All of the data beneath this instruction is to be transcribed word for word.

## DATA
━━━━━━━━━━━━━━━━

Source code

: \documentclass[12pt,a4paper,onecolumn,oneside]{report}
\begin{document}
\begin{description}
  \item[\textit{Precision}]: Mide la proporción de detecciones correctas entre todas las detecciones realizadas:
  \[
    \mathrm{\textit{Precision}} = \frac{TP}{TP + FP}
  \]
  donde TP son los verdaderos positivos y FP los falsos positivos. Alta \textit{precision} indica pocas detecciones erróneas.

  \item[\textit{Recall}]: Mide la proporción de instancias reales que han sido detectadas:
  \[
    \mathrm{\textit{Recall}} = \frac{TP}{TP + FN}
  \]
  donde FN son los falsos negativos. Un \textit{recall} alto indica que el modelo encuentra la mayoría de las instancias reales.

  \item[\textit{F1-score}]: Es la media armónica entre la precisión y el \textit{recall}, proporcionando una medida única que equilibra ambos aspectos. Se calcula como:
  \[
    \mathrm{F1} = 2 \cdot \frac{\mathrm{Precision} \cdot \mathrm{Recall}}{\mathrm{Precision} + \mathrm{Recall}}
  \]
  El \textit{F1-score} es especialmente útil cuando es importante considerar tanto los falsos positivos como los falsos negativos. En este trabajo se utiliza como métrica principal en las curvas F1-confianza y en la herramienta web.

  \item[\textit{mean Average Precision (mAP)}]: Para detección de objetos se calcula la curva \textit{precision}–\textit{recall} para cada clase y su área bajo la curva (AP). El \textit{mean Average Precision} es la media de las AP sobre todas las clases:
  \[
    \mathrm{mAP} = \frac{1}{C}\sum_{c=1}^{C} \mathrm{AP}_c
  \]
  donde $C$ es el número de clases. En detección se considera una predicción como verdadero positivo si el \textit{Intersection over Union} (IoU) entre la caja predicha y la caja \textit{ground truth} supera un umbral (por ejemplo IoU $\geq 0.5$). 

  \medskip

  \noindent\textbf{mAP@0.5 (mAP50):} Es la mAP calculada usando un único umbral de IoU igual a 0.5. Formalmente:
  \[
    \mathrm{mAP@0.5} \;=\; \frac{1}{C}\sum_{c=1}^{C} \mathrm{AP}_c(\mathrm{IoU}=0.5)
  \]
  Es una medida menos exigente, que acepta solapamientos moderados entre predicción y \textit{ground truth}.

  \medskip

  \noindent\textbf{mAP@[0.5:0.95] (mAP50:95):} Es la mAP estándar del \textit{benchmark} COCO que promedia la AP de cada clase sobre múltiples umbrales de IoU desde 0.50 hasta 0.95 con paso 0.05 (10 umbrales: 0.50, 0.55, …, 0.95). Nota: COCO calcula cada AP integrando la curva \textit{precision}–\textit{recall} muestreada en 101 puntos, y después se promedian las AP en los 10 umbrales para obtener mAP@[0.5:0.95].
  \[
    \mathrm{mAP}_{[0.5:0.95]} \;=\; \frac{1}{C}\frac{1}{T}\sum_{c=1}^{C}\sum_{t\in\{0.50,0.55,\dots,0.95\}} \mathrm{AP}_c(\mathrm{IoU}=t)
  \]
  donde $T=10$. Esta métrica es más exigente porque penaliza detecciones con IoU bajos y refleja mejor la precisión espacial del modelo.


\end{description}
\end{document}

━━━━━━━━━━━━━━━━

## EXERCISE OUTPUT
Source code

: \documentclass[12pt,a4paper,onecolumn,oneside]{report}
\begin{document}
\begin{description}
  \item[\textit{Precision}]: Mide la proporción de detecciones correctas entre todas las detecciones realizadas:
  \[
    \mathrm{\textit{Precision}} = \frac{TP}{TP + FP}
  \]
  donde TP son los verdaderos positivos y FP los falsos positivos. Alta \textit{precision} indica pocas detecciones erróneas.

  \item[\textit{Recall}]: Mide la proporción de instancias reales que han sido detectadas:
  \[
    \mathrm{\textit{Recall}} = \frac{TP}{TP + FN}
  \]
  donde FN son los falsos negativos. Un \textit{recall} alto indica que el modelo encuentra la mayoría de las instancias reales.

  \item[\textit{F1-score}]: Es la media armónica entre la precisión y el \textit{recall}, proporcionando una medida única que equilibra ambos aspectos. Se calcula como:
  \[
    \mathrm{F1} = 2 \cdot \frac{\mathrm{Precision} \cdot \mathrm{Recall}}{\mathrm{Precision} + \mathrm{Recall}}
  \]
  El \textit{F1-score} es especialmente útil cuando es importante considerar tanto los falsos positivos como los falsos negativos. En este trabajo se utiliza como métrica principal en las curvas F1-confianza y en la herramienta web.

  \item[\textit{mean Average Precision (mAP)}]: Para detección de objetos se calcula la curva \textit{precision}–\textit{recall} para cada clase y su área bajo la curva (AP). El \textit{mean Average Precision} es la media de las AP sobre todas las clases:
  \[
    \mathrm{mAP} = \frac{1}{C}\sum_{c=1}^{C} \mathrm{AP}_c
  \]
  donde $C$ es el número de clases. En detección se considera una predicción como verdadero positivo si el \textit{Intersection over Union} (IoU) entre la caja predicha y la caja \textit{ground truth} supera un umbral (por ejemplo IoU $\geq 0.5$). 

  \medskip

  \noindent\textbf{mAP@0.5 (mAP50):} Es la mAP calculada usando un único umbral de IoU igual a 0.5. Formalmente:
  \[
    \mathrm{mAP@0.5} \;=\; \frac{1}{C}\sum_{c=1}^{C} \mathrm{AP}_c(\mathrm{IoU}=0.5)
  \]
  Es una medida menos exigente, que acepta solapamientos moderados entre predicción y \textit{ground truth}.

  \medskip

  \noindent\textbf{mAP@[0.5:0.95] (mAP50:95):} Es la mAP estándar del \textit{benchmark} COCO que promedia la AP de cada clase sobre múltiples umbrales de IoU desde 0.50 hasta 0.95 con paso 0.05 (10 umbrales: 0.50, 0.55, …, 0.95). Nota: COCO calcula cada AP integrando la curva \textit{precision}–\textit{recall} muestreada en 101 puntos, y después se promedian las AP en los 10 umbrales para obtener mAP@[0.5:0.95].
  \[
    \mathrm{mAP}_{[0.5:0.95]} \;=\; \frac{1}{C}\frac{1}{T}\sum_{c=1}^{C}\sum_{t\in\{0.50,0.55,\dots,0.95\}} \mathrm{AP}_c(\mathrm{IoU}=t)
  \]
  donde $T=10$. Esta métrica es más exigente porque penaliza detecciones con IoU bajos y refleja mejor la precisión espacial del modelo.


\end{description}
\end{document}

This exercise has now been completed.